AKM’de gerçekleştirilen programa Prof. Dr. Yılmaz Daşcıoğlu, Doç. Dr. Gülsemin Hazer ve Prof. Dr. Muharrem Dayanç konuşmacı olarak katıldı. Paneli çok sayıda dinleyicinin yanı sıra Geyve Belediye Başkanı Murat Kaya, Sakarya İl Kültür ve Turizm Müdürü Hüseyin Yorulmaz takip etti.

Prof. Dr. Yılmaz Daşcıoğlu, “Elden gitmekte olan vatan için kalemleri ile mücadele vermiş olan yazarlarımızdan biridir Ömer Seyfettin. Türk hikâye edebiyatını özerkleştiren kişidir. Bu kadar yoğun şekilde yazarak hikâyeyi özel bir tür haline getirmiştir. Bizim toplumumuza okumayı sevdiren yazarlardandır. Ayrıca eserlerinin Cumhuriyet döneminin edebiyatını hazırlayan bir yapısı vardır. Yani dönemin dilini oluşturmuştur. Kurgusu ve kalıbı basit gibi görünsede o dönem için olağanüstüdür. Basit vakaları bile dildeki ustalıkla muhteşem bir kalıba sokmuştur” dedi.

Doç. Dr. Gülsemin Hazer, “Edebiyatın en güzel yanı sınırlarının olmayışıdır. Bizi sınırlarımızdan çıkartır ve bambaşka dünyalara taşır. Bir şiir bir öykü bizi olduğumuz dünyadan kopartır ve adeta hayalimizin sınırlarını zorlayarak uzaklara götürür. Yazar bazen ne yazacağını ve nasıl yazacağını araştırır Belki de tüm yaşamını tarzını belirlemek için geçirir. Ömer Seyfettin tarzının dışına pek çıkmamıştır. Ömer Seyfettin olay hikâyeciliği ile başlıyor ve o şekilde devam ediyor. Hikâyeciliği belli bir noktaya taşıyan en önemli yazarlardan birisidir. Hikâyelerinde birçok temayı konu ediniyor. Tarihi iade değil, ihya ediyor. Dil ve üslubu sadedir. Tercihlerini ve tarzını faydalı olmaktan yana yani halk için kullanmıştır. Eserlerinde iyi ve kötü çok net çizgilerle birbirinden ayırt edilebilir” dedi.

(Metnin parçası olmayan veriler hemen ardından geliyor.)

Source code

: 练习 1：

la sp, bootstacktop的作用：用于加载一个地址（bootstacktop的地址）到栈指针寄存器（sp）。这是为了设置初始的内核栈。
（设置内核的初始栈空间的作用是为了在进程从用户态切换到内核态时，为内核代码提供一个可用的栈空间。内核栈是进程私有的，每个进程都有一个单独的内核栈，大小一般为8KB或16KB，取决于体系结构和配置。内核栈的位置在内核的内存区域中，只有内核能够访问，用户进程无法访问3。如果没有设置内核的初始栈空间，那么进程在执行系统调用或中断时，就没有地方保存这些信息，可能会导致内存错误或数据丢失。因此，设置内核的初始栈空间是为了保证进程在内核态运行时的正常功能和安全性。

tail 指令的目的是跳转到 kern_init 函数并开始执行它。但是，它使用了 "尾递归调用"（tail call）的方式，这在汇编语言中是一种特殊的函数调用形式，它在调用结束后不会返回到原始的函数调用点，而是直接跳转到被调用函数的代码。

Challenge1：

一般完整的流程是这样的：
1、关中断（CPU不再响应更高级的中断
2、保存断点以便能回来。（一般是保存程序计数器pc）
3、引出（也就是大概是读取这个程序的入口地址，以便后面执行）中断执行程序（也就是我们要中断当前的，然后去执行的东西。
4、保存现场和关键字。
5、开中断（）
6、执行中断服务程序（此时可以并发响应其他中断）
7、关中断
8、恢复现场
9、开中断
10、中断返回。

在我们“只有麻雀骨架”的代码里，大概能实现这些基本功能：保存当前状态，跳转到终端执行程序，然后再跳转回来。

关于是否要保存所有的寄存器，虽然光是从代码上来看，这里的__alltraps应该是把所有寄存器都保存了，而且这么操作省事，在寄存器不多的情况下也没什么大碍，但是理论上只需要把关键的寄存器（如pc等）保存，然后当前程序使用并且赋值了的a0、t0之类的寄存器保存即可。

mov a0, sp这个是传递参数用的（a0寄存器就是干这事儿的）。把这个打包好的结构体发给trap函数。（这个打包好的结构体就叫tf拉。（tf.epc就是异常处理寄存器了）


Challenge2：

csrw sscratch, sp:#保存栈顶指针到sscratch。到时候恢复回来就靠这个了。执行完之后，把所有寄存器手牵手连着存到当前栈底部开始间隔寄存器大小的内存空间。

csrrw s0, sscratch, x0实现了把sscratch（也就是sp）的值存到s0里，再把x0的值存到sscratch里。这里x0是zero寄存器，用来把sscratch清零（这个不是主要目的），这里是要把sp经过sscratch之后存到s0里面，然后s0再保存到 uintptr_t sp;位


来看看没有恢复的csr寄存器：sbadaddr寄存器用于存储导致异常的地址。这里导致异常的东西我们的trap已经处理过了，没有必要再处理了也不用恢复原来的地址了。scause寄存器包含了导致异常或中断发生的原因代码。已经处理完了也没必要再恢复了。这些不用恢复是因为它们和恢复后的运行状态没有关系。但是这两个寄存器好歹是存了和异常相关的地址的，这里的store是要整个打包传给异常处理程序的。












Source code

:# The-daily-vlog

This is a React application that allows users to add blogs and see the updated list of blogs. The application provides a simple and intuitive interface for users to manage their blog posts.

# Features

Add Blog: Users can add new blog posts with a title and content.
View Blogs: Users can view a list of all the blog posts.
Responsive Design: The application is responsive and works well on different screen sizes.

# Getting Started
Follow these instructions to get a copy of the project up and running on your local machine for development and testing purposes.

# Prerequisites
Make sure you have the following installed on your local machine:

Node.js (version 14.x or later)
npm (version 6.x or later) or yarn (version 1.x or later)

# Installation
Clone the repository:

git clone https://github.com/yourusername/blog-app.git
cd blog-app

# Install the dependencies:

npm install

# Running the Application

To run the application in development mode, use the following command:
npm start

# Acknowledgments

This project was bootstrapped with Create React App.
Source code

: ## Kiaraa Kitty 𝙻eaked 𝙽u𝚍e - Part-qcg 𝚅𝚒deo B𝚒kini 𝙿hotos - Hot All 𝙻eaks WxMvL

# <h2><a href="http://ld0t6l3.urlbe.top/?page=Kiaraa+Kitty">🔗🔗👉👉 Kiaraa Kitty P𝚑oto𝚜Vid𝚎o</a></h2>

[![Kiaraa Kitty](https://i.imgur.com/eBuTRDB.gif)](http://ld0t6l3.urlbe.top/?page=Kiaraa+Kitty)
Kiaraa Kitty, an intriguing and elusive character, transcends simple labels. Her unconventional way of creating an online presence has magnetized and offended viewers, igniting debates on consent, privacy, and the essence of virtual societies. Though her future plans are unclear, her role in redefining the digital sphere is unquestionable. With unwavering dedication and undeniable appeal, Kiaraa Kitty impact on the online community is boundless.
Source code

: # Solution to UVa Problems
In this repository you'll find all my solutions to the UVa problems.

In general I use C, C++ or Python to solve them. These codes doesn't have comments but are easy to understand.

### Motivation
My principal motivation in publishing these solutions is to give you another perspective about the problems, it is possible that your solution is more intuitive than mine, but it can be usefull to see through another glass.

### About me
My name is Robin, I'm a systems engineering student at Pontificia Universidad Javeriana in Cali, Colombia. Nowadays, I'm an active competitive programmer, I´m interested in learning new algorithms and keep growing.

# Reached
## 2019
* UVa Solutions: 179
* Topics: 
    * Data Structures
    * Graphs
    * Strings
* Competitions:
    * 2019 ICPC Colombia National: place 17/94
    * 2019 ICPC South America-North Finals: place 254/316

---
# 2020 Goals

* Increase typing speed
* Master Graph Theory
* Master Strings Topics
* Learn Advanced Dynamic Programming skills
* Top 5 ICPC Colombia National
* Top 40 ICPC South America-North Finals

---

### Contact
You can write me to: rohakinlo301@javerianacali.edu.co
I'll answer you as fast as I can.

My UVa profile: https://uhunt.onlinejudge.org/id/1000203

Prof. Dr. Muharrem Dayanç, “Ömer Seyfettin günümüzde unutulmaya yüz tutmuş bir yazar olmaya başladı ne yazık ki. Ömer Seyfettin 1884’te Gönen’de doğmuş ve 1920’de İstanbul’da vefat etmiştir. Genç yaşta yani 36 yaşında hayatını kaybetmiştir. Mehmet Akif ile birbirlerine çok benzerler. Biri Türkçü biri İslamcı olsa da bu duruma takılmamak lazım çünkü 1914’ten sonra bu iki ideoloji birbirinden ayrılmaya başlıyor. Milli bir edebiyat inşa edebilmek için milli bir dile ihtiyaç olduğunu düşünür ve bunun için gayret gösterir. Cephedeyken 1912’de Yunanlılara esir düşer ve burada günlük tutmaya başlar. Âlim olmak ve bilimle uğraşmak isterken hikâyeci oluyor. Esaretten kurtulup yazmaya başlayacakken bütün buhranlar peş peşe gelir, hatta annesini de o dönemde kaybeder. Ziya Gökalp “Buhranların bitmesini beklersen eğer bu memlekette buhran bitmez” der ve Ömer Seyfettin yazmaya başlar. Hayatının merkezine ‘mefkûre’ ideolojisini koymuş bir yazardır” ifadelerine yer verdi.